ASSIGNED TASK ::
Every line of the material is to be given again exactly.

INFORMATION GIVEN ::
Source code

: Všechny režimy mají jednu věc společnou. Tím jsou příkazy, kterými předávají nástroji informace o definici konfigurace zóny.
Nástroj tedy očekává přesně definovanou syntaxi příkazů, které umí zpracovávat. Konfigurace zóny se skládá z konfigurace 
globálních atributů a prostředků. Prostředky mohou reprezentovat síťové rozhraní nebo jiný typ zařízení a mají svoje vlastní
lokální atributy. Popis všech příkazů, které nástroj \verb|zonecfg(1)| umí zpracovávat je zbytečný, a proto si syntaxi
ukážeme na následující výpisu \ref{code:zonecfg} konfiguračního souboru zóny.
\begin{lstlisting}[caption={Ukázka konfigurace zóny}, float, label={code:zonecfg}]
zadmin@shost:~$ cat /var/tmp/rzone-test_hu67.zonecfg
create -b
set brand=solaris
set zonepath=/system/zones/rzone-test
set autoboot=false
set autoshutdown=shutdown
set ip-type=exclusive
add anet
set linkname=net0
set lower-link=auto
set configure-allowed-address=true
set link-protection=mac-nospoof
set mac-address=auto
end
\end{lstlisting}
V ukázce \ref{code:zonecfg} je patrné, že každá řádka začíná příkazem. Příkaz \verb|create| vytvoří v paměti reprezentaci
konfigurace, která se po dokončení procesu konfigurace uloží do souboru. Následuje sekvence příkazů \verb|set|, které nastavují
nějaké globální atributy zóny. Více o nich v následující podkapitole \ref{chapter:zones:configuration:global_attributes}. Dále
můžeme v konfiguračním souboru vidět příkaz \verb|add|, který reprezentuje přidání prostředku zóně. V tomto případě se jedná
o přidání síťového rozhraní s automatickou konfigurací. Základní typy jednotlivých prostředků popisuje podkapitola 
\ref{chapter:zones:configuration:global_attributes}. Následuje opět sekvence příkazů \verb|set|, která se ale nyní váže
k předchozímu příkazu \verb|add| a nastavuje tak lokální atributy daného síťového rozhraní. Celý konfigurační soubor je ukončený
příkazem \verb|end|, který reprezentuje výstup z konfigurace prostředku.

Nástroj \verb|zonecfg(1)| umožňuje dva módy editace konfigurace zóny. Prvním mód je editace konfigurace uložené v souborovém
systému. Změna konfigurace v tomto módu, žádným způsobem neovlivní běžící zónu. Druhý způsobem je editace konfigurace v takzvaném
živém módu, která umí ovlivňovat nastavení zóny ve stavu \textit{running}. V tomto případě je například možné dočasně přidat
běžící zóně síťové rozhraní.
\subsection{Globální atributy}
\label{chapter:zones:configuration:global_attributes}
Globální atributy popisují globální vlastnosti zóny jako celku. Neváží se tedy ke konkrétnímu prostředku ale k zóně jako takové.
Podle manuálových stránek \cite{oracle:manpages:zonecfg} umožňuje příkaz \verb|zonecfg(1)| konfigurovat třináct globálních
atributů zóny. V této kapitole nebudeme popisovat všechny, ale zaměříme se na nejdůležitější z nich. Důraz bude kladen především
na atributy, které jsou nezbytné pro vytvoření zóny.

ANSWER SECTION ::
Source code

: Všechny režimy mají jednu věc společnou. Tím jsou příkazy, kterými předávají nástroji informace o definici konfigurace zóny.
Nástroj tedy očekává přesně definovanou syntaxi příkazů, které umí zpracovávat. Konfigurace zóny se skládá z konfigurace 
globálních atributů a prostředků. Prostředky mohou reprezentovat síťové rozhraní nebo jiný typ zařízení a mají svoje vlastní
lokální atributy. Popis všech příkazů, které nástroj \verb|zonecfg(1)| umí zpracovávat je zbytečný, a proto si syntaxi
ukážeme na následující výpisu \ref{code:zonecfg} konfiguračního souboru zóny.
\begin{lstlisting}[caption={Ukázka konfigurace zóny}, float, label={code:zonecfg}]
zadmin@shost:~$ cat /var/tmp/rzone-test_hu67.zonecfg
create -b
set brand=solaris
set zonepath=/system/zones/rzone-test
set autoboot=false
set autoshutdown=shutdown
set ip-type=exclusive
add anet
set linkname=net0
set lower-link=auto
set configure-allowed-address=true
set link-protection=mac-nospoof
set mac-address=auto
end
\end{lstlisting}
V ukázce \ref{code:zonecfg} je patrné, že každá řádka začíná příkazem. Příkaz \verb|create| vytvoří v paměti reprezentaci
konfigurace, která se po dokončení procesu konfigurace uloží do souboru. Následuje sekvence příkazů \verb|set|, které nastavují
nějaké globální atributy zóny. Více o nich v následující podkapitole \ref{chapter:zones:configuration:global_attributes}. Dále
můžeme v konfiguračním souboru vidět příkaz \verb|add|, který reprezentuje přidání prostředku zóně. V tomto případě se jedná
o přidání síťového rozhraní s automatickou konfigurací. Základní typy jednotlivých prostředků popisuje podkapitola 
\ref{chapter:zones:configuration:global_attributes}. Následuje opět sekvence příkazů \verb|set|, která se ale nyní váže
k předchozímu příkazu \verb|add| a nastavuje tak lokální atributy daného síťového rozhraní. Celý konfigurační soubor je ukončený
příkazem \verb|end|, který reprezentuje výstup z konfigurace prostředku.

Nástroj \verb|zonecfg(1)| umožňuje dva módy editace konfigurace zóny. Prvním mód je editace konfigurace uložené v souborovém
systému. Změna konfigurace v tomto módu, žádným způsobem neovlivní běžící zónu. Druhý způsobem je editace konfigurace v takzvaném
živém módu, která umí ovlivňovat nastavení zóny ve stavu \textit{running}. V tomto případě je například možné dočasně přidat
běžící zóně síťové rozhraní.
\subsection{Globální atributy}
\label{chapter:zones:configuration:global_attributes}
Globální atributy popisují globální vlastnosti zóny jako celku. Neváží se tedy ke konkrétnímu prostředku ale k zóně jako takové.
Podle manuálových stránek \cite{oracle:manpages:zonecfg} umožňuje příkaz \verb|zonecfg(1)| konfigurovat třináct globálních
atributů zóny. V této kapitole nebudeme popisovat všechny, ale zaměříme se na nejdůležitější z nich. Důraz bude kladen především
na atributy, které jsou nezbytné pro vytvoření zóny.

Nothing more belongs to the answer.